The defendant, Carl E. Williams, was indicted for the February 15, 1979 armed robbery of a jewelry store, convicted by a jury of the offense in November 1979, and subsequently sentenced to life in prison. On December 9, 1991, 12 years after his conviction and imposition of sentence, the defendant petitioned the Superior Court of Irwin County, the county in which the robbery occurred, to set aside his life sentence. Based upon a review of the record of the 1979 proceedings, the trial court concluded that the defendant was properly sentenced to life in prison and concluded that the sentencing court properly considered the defendant's prior conviction for robbery from the State of Florida as evidence in aggravation of the punishment. This appeal followed.
1. In his first and third enumerations of error, the defendant contends that the sentencing judge erred in imposing a life sentence. The defendant also asserts in his seventh enumeration of error that the lower court erred in upholding the life sentence imposed by the sentencing judge. Although a superior court judge can modify a void sentence at any time, Gonzalez v. State, 201 Ga. App. 437
, 438 (411 SE2d 345
) (1991), "OCGA 17-10-1
authorizes the trial court to sentence a defendant to any amount of time within limits provided by law. 'The [sentence] in this case [was] within the statutory limits [OCGA 16-8-41
(b)], and any complaints regarding the [sentence] should have been addressed to the appropriate sentence review panel. (Cit.)' [Cit.]" Browner v. State, 206 Ga. App. 676 (426 SE2d 673) (1992)
. Accordingly, this enumeration is without merit.

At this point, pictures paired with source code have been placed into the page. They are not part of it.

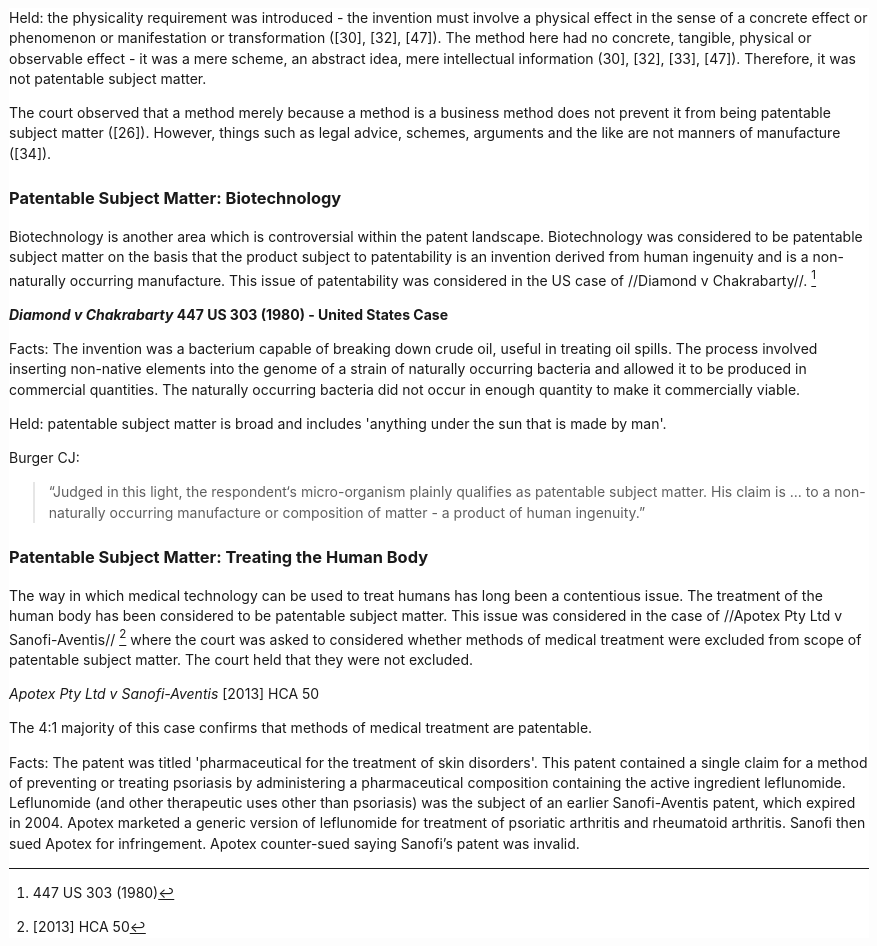 Held: the physicality requirement was introduced - the invention must involve a physical effect in the sense of a concrete effect or phenomenon or manifestation or transformation ([30], [32], [47]). The method here had no concrete, tangible, physical or observable effect - it was a mere scheme, an abstract idea, mere intellectual information (30], [32], [33], [47]). Therefore, it was not patentable subject matter.

The court observed that a method merely because a method is a business method does not prevent it from being patentable subject matter ([26]). However, things such as legal advice, schemes, arguments and the like are not manners of manufacture ([34]).


### Patentable Subject Matter: Biotechnology

Biotechnology is another area which is controversial within the patent landscape. Biotechnology was considered to be patentable subject matter on the basis that the product subject to patentability is an invention derived from human ingenuity and is a non-naturally occurring manufacture. This issue of patentability was considered in the US case of //Diamond v Chakrabarty//. [^AUTOREPLACED447US3031980ENDREPLACE]
[^AUTOREPLACED447US3031980ENDREPLACE]: 447 US 303 (1980)



__*Diamond v Chakrabarty* 447 US 303 (1980) - United States Case__

Facts: The invention was a bacterium capable of breaking down crude oil, useful in treating oil spills. The process involved inserting non-native elements into the genome of a strain of naturally occurring bacteria and allowed it to be produced in commercial quantities. The naturally occurring bacteria did not occur in enough quantity to make it commercially viable.

Held: patentable subject matter is broad and includes 'anything under the sun that is made by man'.

Burger CJ:
> “Judged in this light, the respondent‘s micro-organism plainly qualifies as patentable subject matter. His claim is ... to a non-naturally occurring manufacture or composition of matter - a product of human ingenuity.”





### Patentable Subject Matter: Treating the Human Body

The way in which medical technology can be used to treat humans has long been a contentious issue. The treatment of the human body has been considered to be patentable subject matter. This issue was considered in the case of //Apotex Pty Ltd v Sanofi-Aventis// [^AUTOREPLACED2013HCA50ENDREPLACE] where the court was asked to considered whether methods of medical treatment were excluded from scope of patentable subject matter. The court held that they were not excluded.
[^AUTOREPLACED2013HCA50ENDREPLACE]: [2013] HCA 50



*Apotex Pty Ltd v Sanofi-Aventis* [2013] HCA 50  

The 4:1 majority of this case confirms that methods of medical treatment are patentable.

Facts: The patent was titled 'pharmaceutical for the treatment of skin disorders'. This patent contained a single claim for a method of preventing or treating psoriasis by administering a pharmaceutical composition containing the active ingredient leflunomide. Leflunomide (and other therapeutic uses other than psoriasis) was the subject of an earlier Sanofi-Aventis patent, which expired in 2004. Apotex marketed a generic version of leflunomide for treatment of psoriatic arthritis and rheumatoid arthritis. Sanofi then sued Apotex for infringement. Apotex counter-sued saying Sanofi’s patent was invalid.


[^AUTOREPLACEDPAs43ENDREPLACE]: //PA// s 43
[^AUTOREPLACEDPAs7ENDREPLACE]: //PA// s 7
[^AUTOREPLACEDSch1ENDREPLACE]: Sch 1
[^AUTOREPLACEDPAss5455ENDREPLACE]: //PA// ss 54-55
[^AUTOREPLACEDPAs7ENDREPLACE]: //PA// s 7
[^AUTOREPLACEDPAs18ENDREPLACE]: //PA// s 18
[^AUTOREPLACEDReLuminisPtyLtdFertilitiescentrumAB200462IPR420ENDREPLACE]: ////Re Luminis Pty Ltd & Fertilitiescentrum AB////(2004) 62 IPR 420
[^AUTOREPLACEDPAs183ENDREPLACE]: //PA// s 18(3)
[^AUTOREPLACEDPAs501aENDREPLACE]: //PA// s 50(1)(a)
[^AUTOREPLACEDSeeWMWrigleyJrCovCadburySchweppesPtyLtd200566IRP298315ENDREPLACE]: See //WM Wrigley Jr Co v Cadbury Schweppes Pty Ltd// (2005) 66 IRP 298 [315]
[^AUTOREPLACEDTRIPSart272ENDREPLACE]: //TRIPS// art 27(2)
[^AUTOREPLACEDTRIPSart273ENDREPLACE]: //TRIPS// art 27(3)
[^AUTOREPLACEDLockwoodSecurityProductsPtyLtdvDoricProductsPtyLtdNo22007235CLR173211ENDREPLACE]: Lockwood Security Products Pty Ltd v Doric Products Pty Ltd (No 2)(2007) 235 CLR 173, 211
[^AUTOREPLACEDs6StatuteofMonopoliesENDREPLACE]: s 6 //Statute of Monopolies//
[^AUTOREPLACED1959102CLR252269ENDREPLACE]:  (1959) 102 CLR 252, [269]
[^AUTOREPLACEDGrantvCommissionerofPatents2006154FCR62ENDREPLACE]: //Grant v Commissioner of Patents (2006) 154 FCR 62//
[^AUTOREPLACED2015HCA35ENDREPLACE]: [2015] HCA 35
[^AUTOREPLACEDPAs71ENDREPLACE]: //PA// s 7(1)
[^AUTOREPLACEDPatentsAct1952CthENDREPLACE]:  //Patents Act 1952// Cth
[^AUTOREPLACED1977137CLR228ENDREPLACE]:  (1977) 137 CLR 228
[^AUTOREPLACEDNicaroHoldingsPtyLtdvMartinEngineeringCo199091ALR513at517ENDREPLACE]: //Nicaro Holdings Pty Ltd v Martin Engineering Co* (1990)// 91 ALR 513 at 517
[^AUTOREPLACEDMinnesotaMiningManufacturingCovBeiersdorf1980144CLR253ENDREPLACE]: //Minnesota Mining & Manufacturing Co v Beiersdorf (1980)// 144 CLR 253
[^AUTOREPLACEDNicaroHoldingsPtyLtdvMartinEngineering199091ALR513ENDREPLACE]: //Nicaro Holdings Pty Ltd v Martin Engineering (1990)// 91 ALR 513
[^AUTOREPLACEDPAs24ENDREPLACE]: //PA// s 24
[^AUTOREPLACEDAktiebolagetHsslevAlphapharmPtyLtd2002212CLR41142630ENDREPLACE]: Aktiebolaget Hässle v Alphapharm Pty Ltd (2002) 212 CLR 411, 426 [30]
[^AUTOREPLACEDMeyersTaylorPtyLtdvVicarrIndustriesLtd1977137CLR28249AickenJENDREPLACE]: Meyers Taylor Pty Ltd v Vicarr Industries Ltd (1977) 137 CLR 28, 249 (Aicken J
[^AUTOREPLACEDHLundbeckASvAlphapharmPtyLtd2009177FCR151190173perBennettJENDREPLACE]: H Lundbeck A/S v Alphapharm Pty Ltd (2009) 177 FCR 151, 190, [173] per Bennett J
[^AUTOREPLACEDAktiebolagetHsslevAlphapharmPty2002212CLR41142630ENDREPLACE]: Aktiebolaget Hässle v Alphapharm Pty (2002) 212 CLR 411, 426 [30]
[^AUTOREPLACEDMinnesotaMiningManufacturingCoand3MAustraliaPtyLtdvBeiersdorf198029ALR29ENDREPLACE]: //Minnesota Mining & Manufacturing Co and 3M Australia Pty Ltd v Beiersdorf (1980)// 29 ALR 29
[^AUTOREPLACEDPAs74ENDREPLACE]: //PA// s 7(4)
[^AUTOREPLACEDRehmPtyLtdvWebstersSecuritySystemInternationalPtyLtd198811IPR2893078RescareLtdvAnaestheticSupplies199225IPR119142ENDREPLACE]: //Rehm Pty Ltd v Websters Security System (International) Pty Ltd// (1988) 11 IPR 289, 307-8; //Rescare Ltd v Anaesthetic Supplies// (1992) 25 IPR 119, 142
[^AUTOREPLACEDAzukoPtyLtdvOldDiggerPtyLtd200152IPR75ENDREPLACE]: //Azuko Pty Ltd v Old Digger Pty Ltd// (2001) 52 IPR 75
[^AUTOREPLACEDPAs9ENDREPLACE]: //PA// s 9
[^AUTOREPLACEDPAs401ENDREPLACE]: //PA// s 40(1)
[^AUTOREPLACEDPAs402ENDREPLACE]: //PA// s 40(2)
[^AUTOREPLACEDSeeDcorCorporationPtyLtdvDartIndustriesPtyLtd198813IPR385400CatnicComponentsLtdvHillSmithLtd1982RPC183ENDREPLACE]: See *Décor Corporation Pty Ltd v Dart Industries Pty Ltd* (1988) 13 IPR 385, 400, Catnic Components Ltd v Hill & Smith Ltd [1982] RPC 183
[^AUTOREPLACEDPAs38ENDREPLACE]: //PA// s 38
[^AUTOREPLACEDPAs65ENDREPLACE]: //PA// s 65
[^AUTOREPLACEDPAss67and68ENDREPLACE]: //PA// ss 67 and 68
[^AUTOREPLACEDPAs55Reg412ENDREPLACE]: //PA// s 55; Reg 4.12
[^AUTOREPLACEDPAs44Reg315ENDREPLACE]: //PA// s 44, Reg 3.15
[^AUTOREPLACEDPAs97ENDREPLACE]: //PA// s 97
[^AUTOREPLACEDPAs51ENDREPLACE]: //PA// s 51
[^AUTOREPLACEDPAs55ENDREPLACE]: //PA// s 55
[^AUTOREPLACEDPAs57ENDREPLACE]: //PA// s 57
[^AUTOREPLACEDPAs20ENDREPLACE]: //PA// s 20
[^AUTOREPLACEDPAs120ENDREPLACE]: //PA// s 120
[^AUTOREPLACEDPAs121ENDREPLACE]: //PA// s 121
[^AUTOREPLACEDPAs52ENDREPLACE]: //PA// s 52
[^AUTOREPLACEDPAs101EENDREPLACE]: //PA// s 101E
[^AUTOREPLACEDPAs138ENDREPLACE]: //PA// s 138
[^AUTOREPLACED1961105CLR440443444ENDREPLACE]: (1961) 105 CLR 440, 443-444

2. In his second enumeration of error, the defendant contends that the sentencing judge erred in sentencing him under a recidivist statute when he was never indicted under a recidivist statute. We disagree.
At the sentencing hearing held after the jury published its guilty verdict, the trial court admitted evidence in aggravation of the punishment pursuant to OCGA 17-10-2
. More specifically, the trial court admitted without objection, a certified copy of a 1973 robbery conviction against the defendant from the State of Florida, for which he was sentenced to 40 years in the state penitentiary. Although the trial court imposed a higher degree of punishment for the offense, the trial court did not impose the maximum punishment, which would have been mandated if the defendant was indicted as a recidivist. See OCGA 17-10-7
(b). "Appellant's prior felony [conviction was] not used against him during sentencing for legislatively-imposed recidivist punishment. That is, the Court did not fix the term on the basis that it was required to do so as a matter of public policy under OCGA 17-10-7
." Jefferson v. State, 205 Ga. App. 687
, 688 (423 SE2d 425
) (1992). "Instead, the trial court imposed [the] punishment . . . based on an exercise of its judicial discretion as applied to the facts of the case and the aggravating factor of defendant's history of crime." Id. In imposing the sentence, the trial considered armed robbery "to be a most serious crime, taking into consideration the fact that [the defendant was] . . . apparently on parole, having been convicted and having been sentenced in Florida earlier to a sentence of forty years for this offense, and apparently time did not have sufficient effect on [him] to cause [him] to change [his] ways, which apparently got [him] into trouble in Duval County, Florida, initially." The legislature's determination that repeat offenders should be punished more severely when they are indicted as such "does not deprive the judicial branch of the discretion to impose the same degree of punishment because of a background which includes criminal behavior." Id. Accordingly, the trial court did not err in imposing an elevated sentence which was within the minimum and maximum prescribed by law.
3. In his fourth enumeration of error, the defendant contends that the sentencing judge erred in considering the Florida offense when there was no proof of the Florida offense introduced during his sentencing hearing. The defendant also contends that the trial court erred in concluding that the Florida offense was properly considered in the sentencing phase of the trial. However, at trial, counsel for the defendant did not object to the admission of the prior conviction. " '(E)numerations of error which raise questions for the first time on appeal present nothing for decision.' (Punctuation and citations omitted.) [Cit.]" Meriwether v. State, 204 Ga. App. 113
, 115 (3) (418 SE2d 451
) (1992). Consequently, this enumeration is without merit.
David E. Perry, District Attorney, Ronnie A. Wheeler, Assistant District Attorney, for appellee.